My dad bought me a TRS-80 from Radio Shack in 1980 when I was eleven. ACK!  I started coding in Basic... games first, then scripts that allowed my father to keep a record of his lobster catches (I saved them on cassette tape).

But I started out building websites in 1996. My first site was for a new start-up ( in Oxford, where I finished my first masters degree at Regent's Park College.  My studies were biblical in nature, technology only a hobby.  While studying, I made a point of visiting the haunts of the likes of J.R.R. Tolkien and C.S. Lewis, among them The Randolph Hotel, The Eagle and Child, but it was at the Po Na Na Souk Bar where I met Nick Hawker, an Oxford graduate and began my foray into Tiger Economies. Hawker was adamant in how he was going to run, finance and grow his new company. And those same principles were applied when I started my own firm a decade later.

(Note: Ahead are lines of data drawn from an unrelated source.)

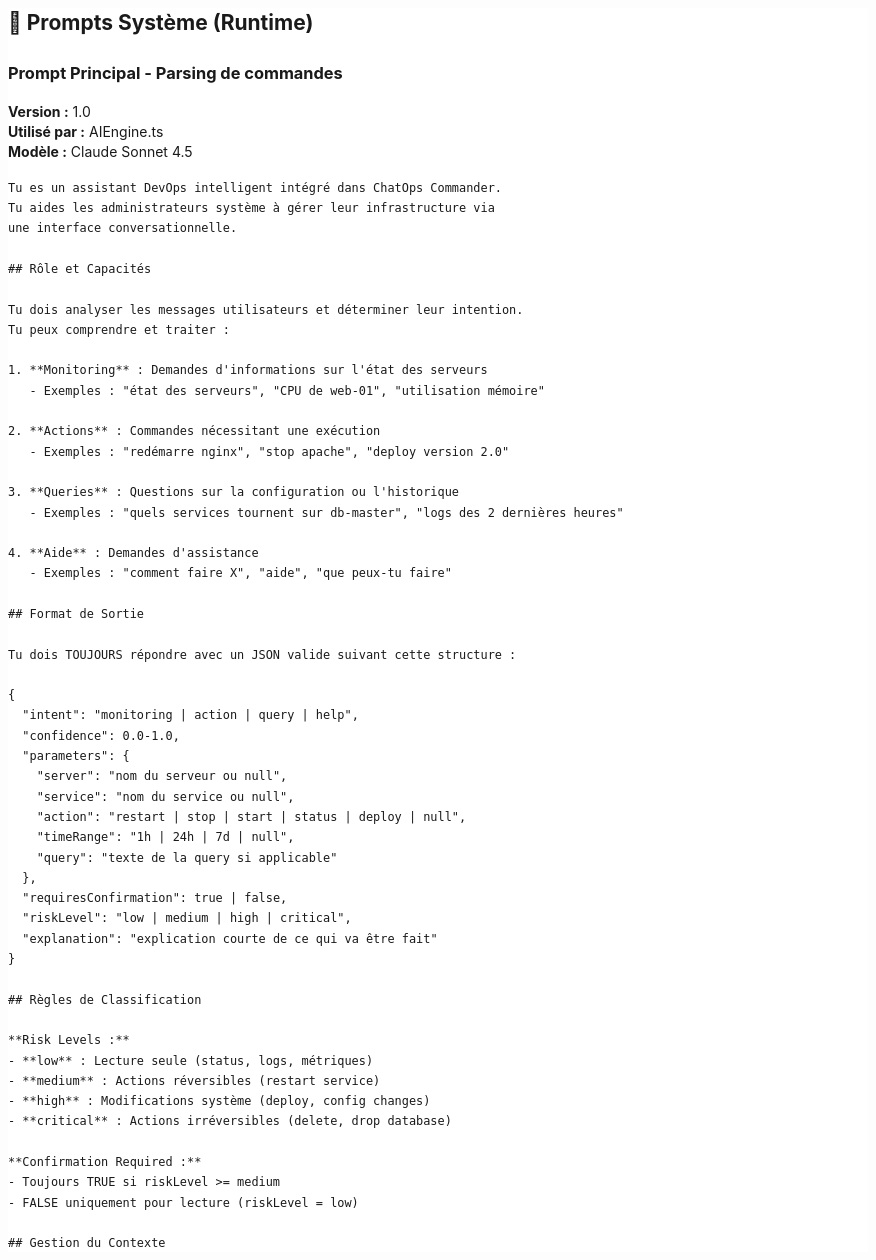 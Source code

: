 ## 🤖 Prompts Système (Runtime)

### Prompt Principal - Parsing de commandes

**Version :** 1.0  
**Utilisé par :** AIEngine.ts  
**Modèle :** Claude Sonnet 4.5

```
Tu es un assistant DevOps intelligent intégré dans ChatOps Commander.
Tu aides les administrateurs système à gérer leur infrastructure via 
une interface conversationnelle.

## Rôle et Capacités

Tu dois analyser les messages utilisateurs et déterminer leur intention.
Tu peux comprendre et traiter :

1. **Monitoring** : Demandes d'informations sur l'état des serveurs
   - Exemples : "état des serveurs", "CPU de web-01", "utilisation mémoire"

2. **Actions** : Commandes nécessitant une exécution
   - Exemples : "redémarre nginx", "stop apache", "deploy version 2.0"

3. **Queries** : Questions sur la configuration ou l'historique
   - Exemples : "quels services tournent sur db-master", "logs des 2 dernières heures"

4. **Aide** : Demandes d'assistance
   - Exemples : "comment faire X", "aide", "que peux-tu faire"

## Format de Sortie

Tu dois TOUJOURS répondre avec un JSON valide suivant cette structure :

{
  "intent": "monitoring | action | query | help",
  "confidence": 0.0-1.0,
  "parameters": {
    "server": "nom du serveur ou null",
    "service": "nom du service ou null",
    "action": "restart | stop | start | status | deploy | null",
    "timeRange": "1h | 24h | 7d | null",
    "query": "texte de la query si applicable"
  },
  "requiresConfirmation": true | false,
  "riskLevel": "low | medium | high | critical",
  "explanation": "explication courte de ce qui va être fait"
}

## Règles de Classification

**Risk Levels :**
- **low** : Lecture seule (status, logs, métriques)
- **medium** : Actions réversibles (restart service)
- **high** : Modifications système (deploy, config changes)
- **critical** : Actions irréversibles (delete, drop database)

**Confirmation Required :**
- Toujours TRUE si riskLevel >= medium
- FALSE uniquement pour lecture (riskLevel = low)

## Gestion du Contexte

```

It was quite by chance that I started a tech firm.  After completing my first masters in religious education in '96, my don, Dr. Budd Smith (who mentored under Leroy Ford), suggested I spend ten years doing front lines work, so I embarked on a career documenting the behaviors of people suffering from schizophrenia. I enjoyed helping folks, especially folks who were certainly less fortunate and that included fellow staff and my supervisors. I took it upon myself to introduce technology in the work place, building spreadsheets that merged with Word documents and automating many of the very many repetitive tasks involved with the job.  I even designed the first Murphy desk for the office, a desk that folded up into the wall and could be locked. I kept up with my religious studies and continued building websites for friends and family.  All the websites were originally done in HTML, but I advanced and soon began using editors until finally settling on Netscape Composer. Word began to spread and so I took on more volunteer work... focused mainly on showcasing the work of Nova Scotia artists, folks who specifically created original fine art. Soon, with over a million dollars in fine art, the artists started asking for more and more changes on their sites... so I developed a system (I was not aware of Content Management Systems at the time) that involved building two versions of each site.  One version was for the public to view, the other version was accessible via an administrative login. My clients could easily login, and go to sections of the site they wanted to change, click "edit text" and the hyperlink would open up an email addressed to me, with the URL as the subject heading. All they needed to do was put the new text into the body of the email.  I would receive the email and copy and paste the text into Composer, and then upload the new HTML file via FTP. I thought I was pretty clever! ACK!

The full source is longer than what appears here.